In Yolo County v. Joyce et al., 156 Cal. 429, 105 Pac. 125, 126, the court said:

“The district attorney is an executive officer charged'with the detection of crime and the prosecution of criminal cases. In furtherance of the proper discharge of his duties, the Legislature has, under the section of the county government act, enlarged his power so as to permit him to incur expense necessary to enforce the criminal law. His authority to do so for that purpose is not made subject to the control or supervision of any court or judicial officer, but is a matter for the consideration of the board of supervisors alone to the extent of determining whether the expense was necessarily incurred so as to constitute a county charge. Of course, thé right of a district attorney to incur expense is not an arbitrary one. All that the section of the county government act permits is to give to the district attorney in the first instance, the discretion to determine whether it is necessary in the detection of crime, or the prosecution of a criminal case, to incur an expense chargeable against the county. Any such claim, however, must *249he presented to the board of supervisors for allowance, and that body reviews the action of the district attorney to determine whether the expense was a necessary one and acts accordingly.”

Much has been said in argument to the effect that “to permit the county attorney to make contracts of this kind would open the way for inroads upon the county treasuries which could not prove otherwise than wasteful and vicious.” But it is not to be assumed that the county attorney will incur any unnecessary expense, or that he will act recklessly or with indifference to the financial interests of the county.
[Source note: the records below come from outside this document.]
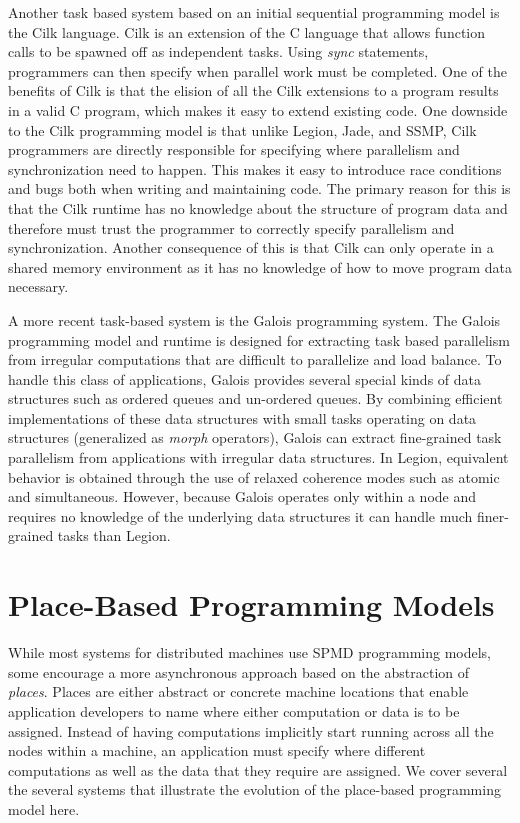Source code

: Another task based system based on an initial
sequential programming model is the Cilk
language\cite{Cilk98}. Cilk is an extension of
the C language that allows function calls to
be spawned off as independent tasks. Using 
{\em sync} statements, programmers can then
specify when parallel work must be completed.
One of the benefits of Cilk is that the elision
of all the Cilk extensions to a program results
in a valid C program, which makes it easy to
extend existing code. One downside to the Cilk
programming model is that unlike Legion, Jade,
and SSMP, Cilk programmers are directly responsible
for specifying where parallelism and synchronization
need to happen. This makes it easy to introduce
race conditions and bugs both when writing and
maintaining code. The primary reason for this
is that the Cilk runtime has no knowledge about
the structure of program data and therefore
must trust the programmer to correctly specify
parallelism and synchronization. Another consequence
of this is that Cilk can only operate in a
shared memory environment as it has no knowledge
of how to move program data necessary.

A more recent task-based system is the Galois
programming system\cite{Galois11}. The Galois 
programming model and runtime is designed for 
extracting task based parallelism from irregular 
computations that are difficult to parallelize 
and load balance. To handle this class of
applications, Galois provides several special
kinds of data structures such as ordered
queues and un-ordered queues. By combining
efficient implementations of these data structures
with small tasks operating on data structures
(generalized as {\em morph} operators), Galois
can extract fine-grained task parallelism
from applications with irregular data structures.
In Legion, equivalent behavior is obtained through
the use of relaxed coherence modes such as
atomic and simultaneous. However, because
Galois operates only within a node and requires
no knowledge of the underlying data structures
it can handle much finer-grained tasks than
Legion.

\section{Place-Based Programming Models}
\label{sec:places}

While most systems for distributed machines
use SPMD programming models, some encourage
a more asynchronous approach based on the
abstraction of {\em places}. Places are
either abstract or concrete machine locations 
that enable application developers to name 
where either computation or data is to be
assigned. Instead of having computations
implicitly start running across all the nodes
within a machine, an application must specify
where different computations as well as the
data that they require are assigned. We cover
several the several systems that illustrate
the evolution of the place-based programming
model here.

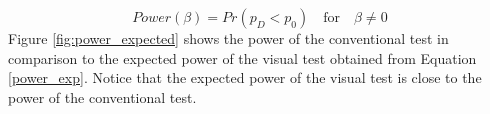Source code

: \documentclass[12pt]{article}
\newtheorem{thm}{Theorem}[section]
\begin{document}
\begin{equation}\label{power_exp} 
   Power(\beta)=Pr(p_{D} < p_0)  \quad \text{for}  \quad \beta \ne 0
\end{equation}
Figure \ref{fig:power_expected} shows the power of the conventional test in comparison to the expected power of the visual test obtained from Equation \ref{power_exp}. Notice that the expected power of the visual test is %
close to the power of the conventional test. 


% 
%
%
%
%
%
\end{document}
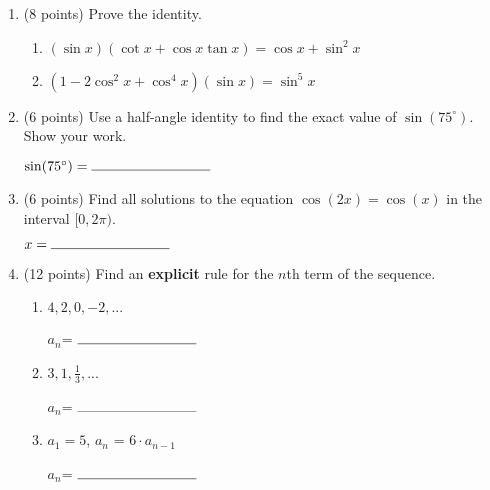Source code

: \documentclass[11pt]{article}
\begin{document}
\begin{enumerate}
\vspace{120pt}

\item (8 points) Prove the identity.
\begin{enumerate}[itemsep=140pt, label={\alph*)}]
    \item $\displaystyle (\sin x)(\cot x + \cos x \tan x) = \cos x + \sin^2 x$
    \item $\displaystyle (1-2\cos^2 x + \cos^4 x)(\sin x) = \sin^5 x$
\end{enumerate}

\newpage

\item (6 points) Use a half-angle identity to find the exact value of $\sin(75^{\circ})$. Show your work.
\vspace{100pt}
\begin{flushright}
$\sin(75^{\circ})= \rule{3cm}{0.4pt}$
\end{flushright}
\vspace{20pt}

\item (6 points) Find all solutions to the equation $\cos(2x) = \cos(x)$ in the interval $[0,2\pi )$.
\vspace{100pt}
\begin{flushright}
$x= \rule{3cm}{0.4pt}$
\end{flushright}
\vspace{20pt}


\item (12 points) Find an \textbf{explicit} rule for the $n$th term of the sequence.
\begin{enumerate}[itemsep=30pt, label={\alph*)}]
\item $4, 2, 0, -2, ...$
\begin{flushright}
$a_n$= $\rule{3cm}{0.4pt}$
\end{flushright}
\item $3, 1, \frac{1}{3}, ...$
\begin{flushright}
$a_n$= $\rule{3cm}{0.4pt}$
\end{flushright}
\item $a_1 = 5$, $a_n$ = $6 \cdot a_{n-1}$
\begin{flushright}
$a_n$= $\rule{3cm}{0.4pt}$
\end{flushright}
\end{enumerate}

\newpage


\end{enumerate}
\end{document}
It is to be presumed that he, like all other public officers, will properly and conscientiously discharge his official duties, and, as the board of supervisors is charged with the duty of supervising all expenditures incurred by him, and rejecting payment of those which are illegal or unwarranted, it seems that there is but little danger that the county treasuries will be raided or looted.

Counsel for the defendant relies upon the case of Yavapai County v. O’Neill, 3 Ariz. 364, 29 Pac. 433; but we do not think the case is authority as applied to the facts of the present case. The court was not considering the statute under discussion here, and the facts are wholly dissimilar.

The defendant makes no claim that the services of the expert were not rendered, or that such services were not necessary; nor is it claimed that the price charged is exorbitant or unreasonable. The only claim made is that the county attorney possessed no authority to employ the expert and bind the county to pay for the services rendered. We must overrule this contention.

It follows from what we have said that the judgment must be affirmed, and it is so ordered.

CUNNINGHAM, C. J., and BOSS, J., concur.